Task objective: Every line in the records below with the string "ésimo" needs to be copied out.

- Opening Delimiter -

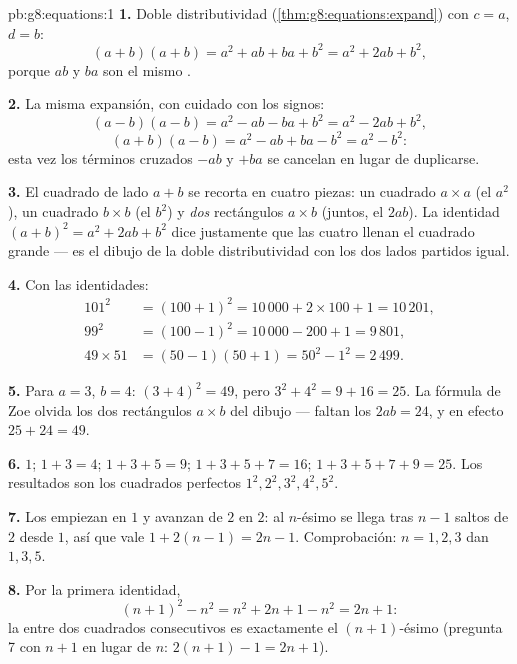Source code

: \begin{solution}{pb:g8:equations:1}
\textbf{1.} Doble distributividad
(\cref{thm:g8:equations:expand}) con $c = a$, $d = b$:
\[
(a + b)(a + b) = a^2 + ab + ba + b^2 = a^2 + 2ab + b^2 ,
\]
porque $ab$ y $ba$ son el mismo .

\textbf{2.} La misma expansión, con cuidado con los signos:
\[
(a - b)(a - b) = a^2 - ab - ba + b^2 = a^2 - 2ab + b^2 ,
\]
\[
(a + b)(a - b) = a^2 - ab + ba - b^2 = a^2 - b^2 :
\]
esta vez los términos cruzados $-ab$ y $+ba$ se cancelan en lugar de
duplicarse.

\textbf{3.} El cuadrado de lado $a + b$ se recorta en cuatro piezas: un
cuadrado $a \times a$ (el $a^2$), un cuadrado $b \times b$ (el
$b^2$) y \emph{dos} rectángulos $a \times b$ (juntos, el
$2ab$). La identidad $(a+b)^2 = a^2 + 2ab + b^2$ dice justamente
que las cuatro  llenan el cuadrado grande --- es el dibujo de
la doble distributividad con los dos lados partidos igual.

\textbf{4.} Con las identidades:
\begin{align*}
101^2 &= (100 + 1)^2 = 10\,000 + 2 \times 100 + 1 = 10\,201, \\
99^2 &= (100 - 1)^2 = 10\,000 - 200 + 1 = 9\,801, \\
49 \times 51 &= (50 - 1)(50 + 1) = 50^2 - 1^2 = 2\,499 .
\end{align*}

\textbf{5.} Para $a = 3$, $b = 4$: $(3 + 4)^2 = 49$, pero
$3^2 + 4^2 = 9 + 16 = 25$. La fórmula de Zoe olvida los dos
rectángulos $a \times b$ del dibujo --- faltan los
$2ab = 24$, y en efecto $25 + 24 = 49$.

\textbf{6.} $1$; $1 + 3 = 4$; $1 + 3 + 5 = 9$;
$1 + 3 + 5 + 7 = 16$; $1 + 3 + 5 + 7 + 9 = 25$. Los resultados son
los cuadrados perfectos $1^2, 2^2, 3^2, 4^2, 5^2$.

\textbf{7.} Los  empiezan en $1$ y avanzan de $2$ en
$2$: al $n$-ésimo se llega tras $n - 1$ saltos de $2$ desde
$1$, así que vale $1 + 2(n - 1) = 2n - 1$. Comprobación: $n = 1, 2, 3$
dan $1, 3, 5$.

\textbf{8.} Por la primera identidad,
\[
(n + 1)^2 - n^2 = n^2 + 2n + 1 - n^2 = 2n + 1 :
\]
la  entre dos cuadrados consecutivos es exactamente el
 $(n+1)$-ésimo (pregunta 7 con $n + 1$ en lugar de $n$:
$2(n+1) - 1 = 2n + 1$).


\end{solution}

- Closing Delimiter -

Result:
$2$: al $n$-ésimo se llega tras $n - 1$ saltos de $2$ desde
 $(n+1)$-ésimo (pregunta 7 con $n + 1$ en lugar de $n$:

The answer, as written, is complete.